Le groupe britannique Medialens teste les médias anglophones depuis des années et appelle les « consommateurs » à l’action de résistance contre les désinformations. De quoi donner des idées dans d’autres pays ? Même si cet article analyse des journaux que peu d’entre vous lisent, vous reconnaîtrez très probablement les mêmes déformations dans ceux d’ici.
2e partie : LA REACTION DES MEDIAS FACE A L’EGYPTE, LA LIBYE ET LA SYRIE
La couverture par les grands groupes de médias des atrocités en Egypte, Libye et Syrie a suivi de près les interprétations et les priorités des gouvernements du Royaume Uni et des USA.
Alors que le gouvernement américain refuse de reconnaître qu’il y a bien eu un coup d’état militaire le 3 juillet dernier en Egypte, de nombreux médias ont évité d’utiliser ce terme, lui préférant d’autres tels que le changement ou le renversement du gouvernement élu.
Dans ses reportages sur les atrocités en Libye et en Syrie, la BBC s’attarde longuement sur les ‘crimes’ commis, mais décrit le meurtre de masse en Egypte comme une ‘tragédie’. Les tueries en Syrie sont toujours décrites comme un massacre, alors qu’en Egypte il s’agirait d’une répression, terme moins péjoratif.

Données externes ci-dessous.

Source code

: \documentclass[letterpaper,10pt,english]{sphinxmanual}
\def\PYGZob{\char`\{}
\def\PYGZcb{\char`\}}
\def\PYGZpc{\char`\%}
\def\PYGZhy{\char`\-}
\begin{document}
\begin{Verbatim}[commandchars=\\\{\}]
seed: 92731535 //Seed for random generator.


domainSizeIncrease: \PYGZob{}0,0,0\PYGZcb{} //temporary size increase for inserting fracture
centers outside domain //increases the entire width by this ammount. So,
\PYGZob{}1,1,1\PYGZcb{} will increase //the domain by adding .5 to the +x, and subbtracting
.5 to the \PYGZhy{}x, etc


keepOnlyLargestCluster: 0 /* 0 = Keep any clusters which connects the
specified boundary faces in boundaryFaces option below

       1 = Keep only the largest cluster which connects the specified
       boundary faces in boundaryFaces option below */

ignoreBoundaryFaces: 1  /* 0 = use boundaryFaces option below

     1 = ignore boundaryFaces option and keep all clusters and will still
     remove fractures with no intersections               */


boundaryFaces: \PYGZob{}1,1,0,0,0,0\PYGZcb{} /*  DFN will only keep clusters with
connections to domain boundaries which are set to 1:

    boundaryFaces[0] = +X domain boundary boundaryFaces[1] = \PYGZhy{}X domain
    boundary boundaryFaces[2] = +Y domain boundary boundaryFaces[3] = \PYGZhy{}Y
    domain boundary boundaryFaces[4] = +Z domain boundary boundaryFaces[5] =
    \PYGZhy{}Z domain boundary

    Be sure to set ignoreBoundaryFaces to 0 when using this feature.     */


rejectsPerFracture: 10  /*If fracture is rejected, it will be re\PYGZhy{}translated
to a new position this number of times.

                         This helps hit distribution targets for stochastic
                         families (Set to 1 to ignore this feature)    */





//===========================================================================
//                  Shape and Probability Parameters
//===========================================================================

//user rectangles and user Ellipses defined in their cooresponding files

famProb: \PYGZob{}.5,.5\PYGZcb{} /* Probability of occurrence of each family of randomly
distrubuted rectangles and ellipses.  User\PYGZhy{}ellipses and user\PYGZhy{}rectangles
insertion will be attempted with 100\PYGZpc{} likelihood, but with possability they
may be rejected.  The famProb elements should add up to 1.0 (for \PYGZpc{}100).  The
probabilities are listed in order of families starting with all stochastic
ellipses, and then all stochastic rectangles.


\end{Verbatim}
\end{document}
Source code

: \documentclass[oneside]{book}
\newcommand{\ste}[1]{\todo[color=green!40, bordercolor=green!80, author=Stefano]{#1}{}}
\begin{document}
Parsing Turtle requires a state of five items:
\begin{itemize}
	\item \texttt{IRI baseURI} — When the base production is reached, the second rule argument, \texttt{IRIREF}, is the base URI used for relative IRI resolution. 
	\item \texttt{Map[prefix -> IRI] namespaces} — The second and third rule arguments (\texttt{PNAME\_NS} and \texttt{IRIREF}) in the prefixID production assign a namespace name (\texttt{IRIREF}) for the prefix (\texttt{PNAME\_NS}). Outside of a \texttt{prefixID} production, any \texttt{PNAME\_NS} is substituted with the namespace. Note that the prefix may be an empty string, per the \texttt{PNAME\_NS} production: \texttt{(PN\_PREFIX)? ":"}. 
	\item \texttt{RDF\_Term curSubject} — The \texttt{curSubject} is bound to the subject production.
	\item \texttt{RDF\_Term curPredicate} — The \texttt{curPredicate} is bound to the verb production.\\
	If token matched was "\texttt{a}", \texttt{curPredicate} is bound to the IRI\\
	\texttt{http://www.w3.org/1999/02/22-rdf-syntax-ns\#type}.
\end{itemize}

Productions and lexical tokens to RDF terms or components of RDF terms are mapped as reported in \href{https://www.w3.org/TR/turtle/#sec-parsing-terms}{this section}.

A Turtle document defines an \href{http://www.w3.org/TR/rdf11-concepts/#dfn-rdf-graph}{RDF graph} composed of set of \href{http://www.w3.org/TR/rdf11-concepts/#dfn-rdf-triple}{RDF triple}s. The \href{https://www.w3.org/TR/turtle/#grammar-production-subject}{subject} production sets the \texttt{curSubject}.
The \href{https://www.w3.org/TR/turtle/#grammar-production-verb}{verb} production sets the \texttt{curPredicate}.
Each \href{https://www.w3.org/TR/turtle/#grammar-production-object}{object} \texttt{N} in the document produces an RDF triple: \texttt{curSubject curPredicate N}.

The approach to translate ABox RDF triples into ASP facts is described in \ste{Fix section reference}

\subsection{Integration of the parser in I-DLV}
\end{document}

En février 2011, le Times insistait qu’il y avait des preuves incontestables que ‘les opposants de Benghazi sont en train d’être décimés par les tirs de mortier’

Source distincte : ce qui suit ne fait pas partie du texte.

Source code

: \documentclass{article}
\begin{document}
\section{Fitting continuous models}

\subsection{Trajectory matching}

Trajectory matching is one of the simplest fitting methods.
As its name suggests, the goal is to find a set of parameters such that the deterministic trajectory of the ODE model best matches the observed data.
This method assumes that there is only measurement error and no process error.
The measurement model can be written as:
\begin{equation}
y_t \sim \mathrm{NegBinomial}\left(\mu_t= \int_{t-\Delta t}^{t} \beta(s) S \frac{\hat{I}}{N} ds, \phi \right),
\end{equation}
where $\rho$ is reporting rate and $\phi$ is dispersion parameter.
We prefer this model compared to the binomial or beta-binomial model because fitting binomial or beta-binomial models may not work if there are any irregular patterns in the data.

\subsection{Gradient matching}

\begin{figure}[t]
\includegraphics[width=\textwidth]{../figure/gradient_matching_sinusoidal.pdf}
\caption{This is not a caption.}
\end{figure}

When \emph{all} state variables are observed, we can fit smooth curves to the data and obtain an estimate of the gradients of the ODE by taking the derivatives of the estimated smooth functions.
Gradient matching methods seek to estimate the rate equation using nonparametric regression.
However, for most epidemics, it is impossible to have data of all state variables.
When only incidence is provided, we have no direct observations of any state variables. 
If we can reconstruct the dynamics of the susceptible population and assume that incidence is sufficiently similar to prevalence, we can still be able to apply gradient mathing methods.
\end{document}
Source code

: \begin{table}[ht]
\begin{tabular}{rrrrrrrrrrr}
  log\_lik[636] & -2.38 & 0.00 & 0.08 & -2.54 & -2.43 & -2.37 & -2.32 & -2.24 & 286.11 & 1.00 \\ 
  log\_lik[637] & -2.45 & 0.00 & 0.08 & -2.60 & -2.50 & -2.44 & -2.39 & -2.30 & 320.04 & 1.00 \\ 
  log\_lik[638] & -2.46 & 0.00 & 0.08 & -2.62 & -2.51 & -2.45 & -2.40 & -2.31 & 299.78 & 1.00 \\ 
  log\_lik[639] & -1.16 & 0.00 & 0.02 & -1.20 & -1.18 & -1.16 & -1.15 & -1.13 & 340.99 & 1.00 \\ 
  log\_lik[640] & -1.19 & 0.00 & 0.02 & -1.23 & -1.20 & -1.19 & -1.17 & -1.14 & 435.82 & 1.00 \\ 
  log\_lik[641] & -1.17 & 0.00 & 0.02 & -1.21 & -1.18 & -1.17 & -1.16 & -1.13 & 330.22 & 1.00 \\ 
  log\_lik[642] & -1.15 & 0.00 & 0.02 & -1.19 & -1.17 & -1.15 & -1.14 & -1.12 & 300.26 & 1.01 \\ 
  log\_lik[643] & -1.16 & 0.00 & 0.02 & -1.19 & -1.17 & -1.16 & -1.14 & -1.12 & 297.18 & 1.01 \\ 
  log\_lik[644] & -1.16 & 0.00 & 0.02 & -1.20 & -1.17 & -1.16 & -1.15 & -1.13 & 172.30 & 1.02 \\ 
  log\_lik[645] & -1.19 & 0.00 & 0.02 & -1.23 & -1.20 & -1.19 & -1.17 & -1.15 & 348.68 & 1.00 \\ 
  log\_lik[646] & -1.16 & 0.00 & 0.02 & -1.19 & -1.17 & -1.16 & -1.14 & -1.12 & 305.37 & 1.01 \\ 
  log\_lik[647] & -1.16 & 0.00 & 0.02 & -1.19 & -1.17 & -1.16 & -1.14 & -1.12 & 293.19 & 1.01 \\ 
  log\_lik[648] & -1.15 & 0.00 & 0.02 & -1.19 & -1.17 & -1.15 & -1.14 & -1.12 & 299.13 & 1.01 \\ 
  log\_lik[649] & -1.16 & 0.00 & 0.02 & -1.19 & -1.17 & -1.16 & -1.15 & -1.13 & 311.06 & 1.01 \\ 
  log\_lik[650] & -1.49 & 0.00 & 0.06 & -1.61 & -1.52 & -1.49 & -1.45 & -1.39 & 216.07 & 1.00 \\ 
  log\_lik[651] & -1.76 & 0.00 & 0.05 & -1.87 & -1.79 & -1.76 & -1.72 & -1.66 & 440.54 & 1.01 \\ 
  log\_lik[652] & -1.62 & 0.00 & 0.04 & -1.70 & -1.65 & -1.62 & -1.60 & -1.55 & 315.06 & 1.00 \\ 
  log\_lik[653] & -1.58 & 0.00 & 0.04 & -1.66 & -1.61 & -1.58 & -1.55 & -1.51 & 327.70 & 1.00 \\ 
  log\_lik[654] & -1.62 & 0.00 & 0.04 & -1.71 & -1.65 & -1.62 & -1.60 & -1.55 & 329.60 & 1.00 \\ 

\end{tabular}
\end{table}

La réaction morale appropriée à ces crimes, ainsi qu’à d’autres, à la véracité tout aussi douteuse, du régime Kadhafi s’imposait donc :
‘Les responsables britanniques et les citoyens ordinaires doivent tout faire pour l’encourager, le pousser amicalement vers la sortie ou faire pression sur lui pour qu’il quitte le pouvoir.’ (grand titre ‘En bombardant ses propres citoyens, la Lybie est devenu un état hors-la-loi’, ‘Times’, 23 février 2011)
Comparons la réaction du Times au lendemain du massacre, le 14 août, d’un millier d’ individus par une junte militaire qui avait renversé un gouvernement démocratiquement élu :
‘La légitimité du gouvernement provisoire égyptien tient à un fil après les tueries d’hier. (grand titre ‘Meurtre au Caire, ‘Times’, 15 août 2013)
Au moins le ‘Times’ reconnaissait-il qu’il y avait bien eu ‘un massacre’ après un ‘coup d’état’.
Mais, alors que le ‘régime hors-la-loi’ du Colonel Khadafi devait être chassé du pouvoir – non seulement par les officiels mais également par les citoyens britanniques lambda – le ‘régime provisoire’ égyptien conservait des bribes de ‘légitimité’.
Le général Al-Sissi, responsable du coup d’état, devait-il être poussé amicalement vers la sortie ou éjecté ?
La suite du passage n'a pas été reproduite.